■ Available data ■
=== Section Start ===

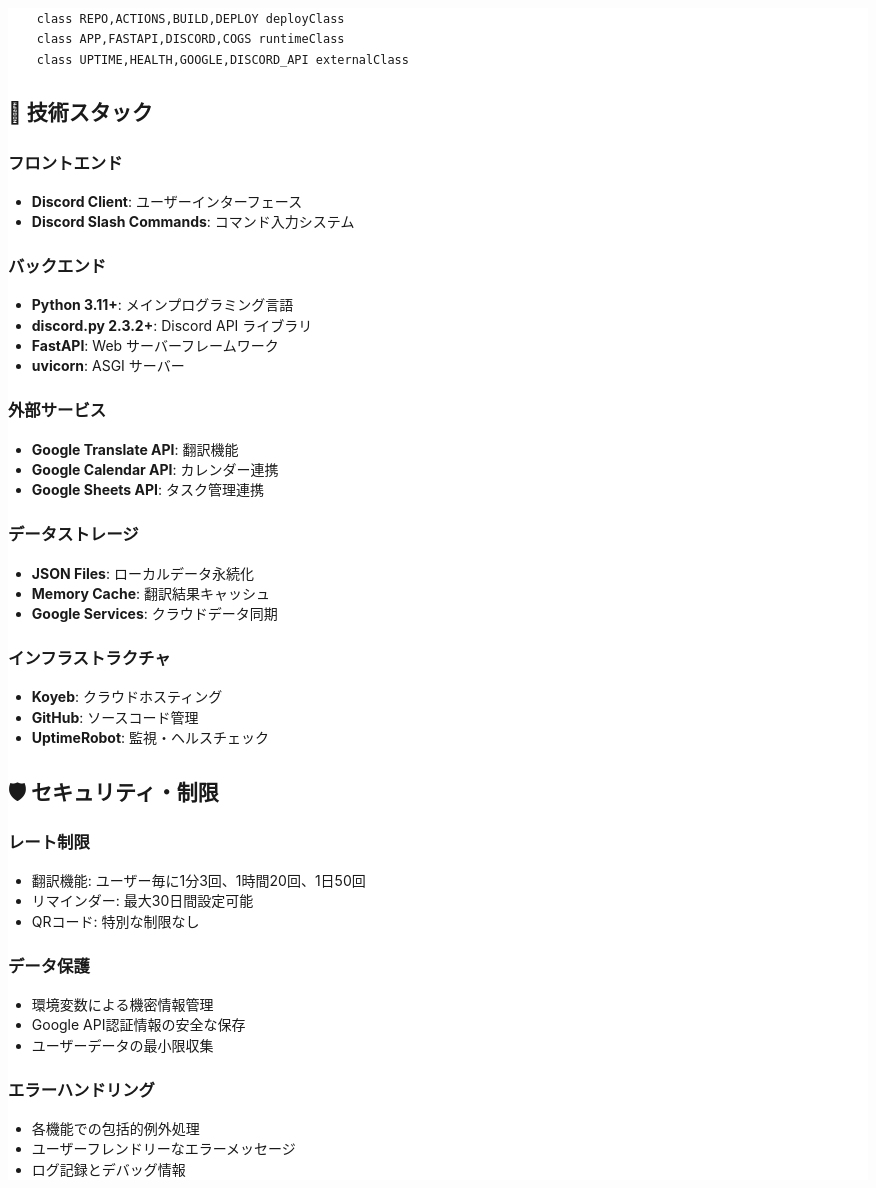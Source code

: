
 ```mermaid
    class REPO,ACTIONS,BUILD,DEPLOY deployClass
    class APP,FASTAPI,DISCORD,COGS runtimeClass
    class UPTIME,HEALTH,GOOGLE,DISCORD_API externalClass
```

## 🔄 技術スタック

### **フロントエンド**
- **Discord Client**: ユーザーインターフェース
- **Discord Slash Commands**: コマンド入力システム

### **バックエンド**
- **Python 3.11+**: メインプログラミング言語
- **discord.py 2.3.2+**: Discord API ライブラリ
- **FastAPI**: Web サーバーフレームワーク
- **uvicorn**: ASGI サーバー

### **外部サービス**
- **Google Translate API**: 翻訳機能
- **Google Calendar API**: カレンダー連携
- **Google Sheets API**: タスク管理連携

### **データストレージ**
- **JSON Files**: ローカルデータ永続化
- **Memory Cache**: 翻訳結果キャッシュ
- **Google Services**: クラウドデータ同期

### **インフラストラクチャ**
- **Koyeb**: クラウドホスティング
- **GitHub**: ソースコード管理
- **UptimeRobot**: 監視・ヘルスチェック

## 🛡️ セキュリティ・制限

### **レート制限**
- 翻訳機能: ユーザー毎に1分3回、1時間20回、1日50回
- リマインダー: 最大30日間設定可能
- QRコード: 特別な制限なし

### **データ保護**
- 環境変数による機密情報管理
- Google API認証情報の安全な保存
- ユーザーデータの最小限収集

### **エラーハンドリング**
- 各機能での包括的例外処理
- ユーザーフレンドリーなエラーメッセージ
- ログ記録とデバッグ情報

=== Section End ===
=== Section Start ===

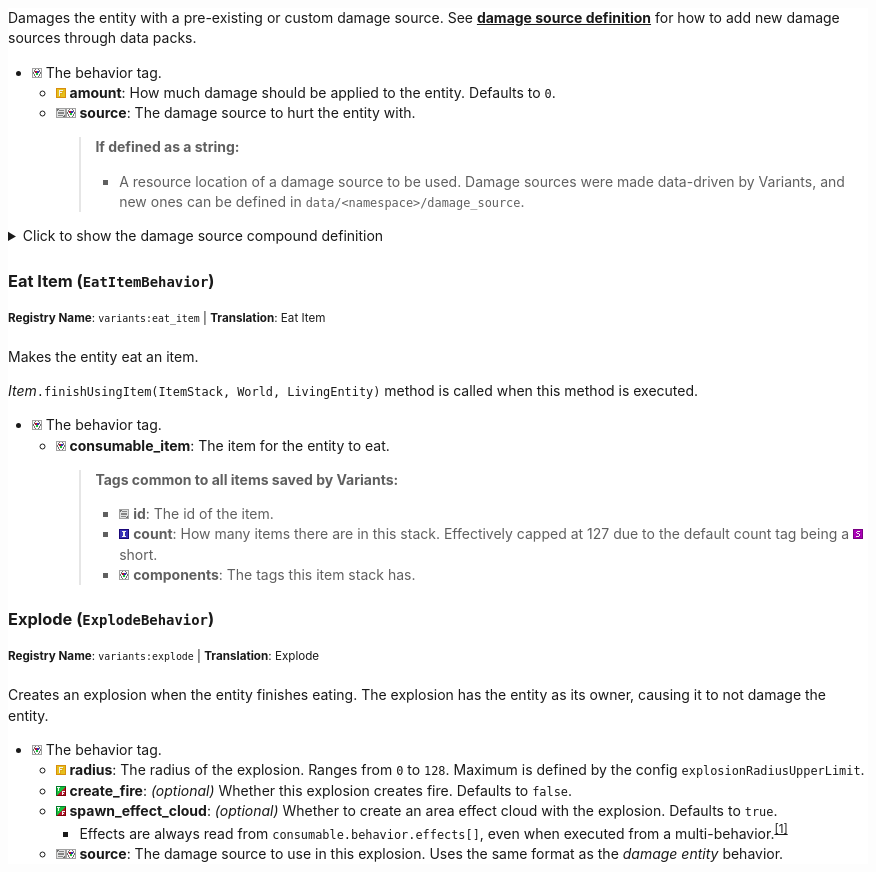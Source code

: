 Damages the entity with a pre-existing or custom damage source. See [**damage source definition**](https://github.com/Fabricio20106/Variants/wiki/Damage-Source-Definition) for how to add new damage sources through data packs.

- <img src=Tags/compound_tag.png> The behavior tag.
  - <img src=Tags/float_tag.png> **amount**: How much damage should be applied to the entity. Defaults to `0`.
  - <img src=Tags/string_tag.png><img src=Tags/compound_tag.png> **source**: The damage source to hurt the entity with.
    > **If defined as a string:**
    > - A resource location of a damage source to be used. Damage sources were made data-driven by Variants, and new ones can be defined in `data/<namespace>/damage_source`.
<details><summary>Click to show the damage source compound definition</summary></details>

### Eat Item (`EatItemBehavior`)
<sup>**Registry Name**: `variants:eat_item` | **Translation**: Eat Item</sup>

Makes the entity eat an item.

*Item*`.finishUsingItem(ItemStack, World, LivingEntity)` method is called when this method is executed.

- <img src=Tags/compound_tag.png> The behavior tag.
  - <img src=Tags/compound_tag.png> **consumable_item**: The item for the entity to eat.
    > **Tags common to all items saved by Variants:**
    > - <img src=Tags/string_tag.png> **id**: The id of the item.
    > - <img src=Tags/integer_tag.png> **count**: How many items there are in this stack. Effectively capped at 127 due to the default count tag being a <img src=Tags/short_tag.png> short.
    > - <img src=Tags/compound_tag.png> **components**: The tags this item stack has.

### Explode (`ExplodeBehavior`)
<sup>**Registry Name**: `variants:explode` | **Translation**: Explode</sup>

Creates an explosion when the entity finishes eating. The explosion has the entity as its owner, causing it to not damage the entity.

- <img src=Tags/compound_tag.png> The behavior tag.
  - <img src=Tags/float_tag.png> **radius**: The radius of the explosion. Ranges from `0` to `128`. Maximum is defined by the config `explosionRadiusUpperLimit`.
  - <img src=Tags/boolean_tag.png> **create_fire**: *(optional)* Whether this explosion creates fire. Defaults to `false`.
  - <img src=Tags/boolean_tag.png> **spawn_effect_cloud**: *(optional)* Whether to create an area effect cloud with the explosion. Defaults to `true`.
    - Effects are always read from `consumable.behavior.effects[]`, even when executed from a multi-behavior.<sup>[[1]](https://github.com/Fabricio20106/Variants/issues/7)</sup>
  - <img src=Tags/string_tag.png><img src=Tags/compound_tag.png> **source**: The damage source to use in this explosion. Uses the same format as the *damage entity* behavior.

=== Section End ===

■ Task goal ■
Reproduce, exactly as they stand in the data above, the lines from the one that holds "item stack has." to the one that holds "the *damage entity* behavior.", inclusive.

■ Answer to this exercise ■
    > - <img src=Tags/compound_tag.png> **components**: The tags this item stack has.

### Explode (`ExplodeBehavior`)
<sup>**Registry Name**: `variants:explode` | **Translation**: Explode</sup>

Creates an explosion when the entity finishes eating. The explosion has the entity as its owner, causing it to not damage the entity.

- <img src=Tags/compound_tag.png> The behavior tag.
  - <img src=Tags/float_tag.png> **radius**: The radius of the explosion. Ranges from `0` to `128`. Maximum is defined by the config `explosionRadiusUpperLimit`.
  - <img src=Tags/boolean_tag.png> **create_fire**: *(optional)* Whether this explosion creates fire. Defaults to `false`.
  - <img src=Tags/boolean_tag.png> **spawn_effect_cloud**: *(optional)* Whether to create an area effect cloud with the explosion. Defaults to `true`.
    - Effects are always read from `consumable.behavior.effects[]`, even when executed from a multi-behavior.<sup>[[1]](https://github.com/Fabricio20106/Variants/issues/7)</sup>
  - <img src=Tags/string_tag.png><img src=Tags/compound_tag.png> **source**: The damage source to use in this explosion. Uses the same format as the *damage entity* behavior.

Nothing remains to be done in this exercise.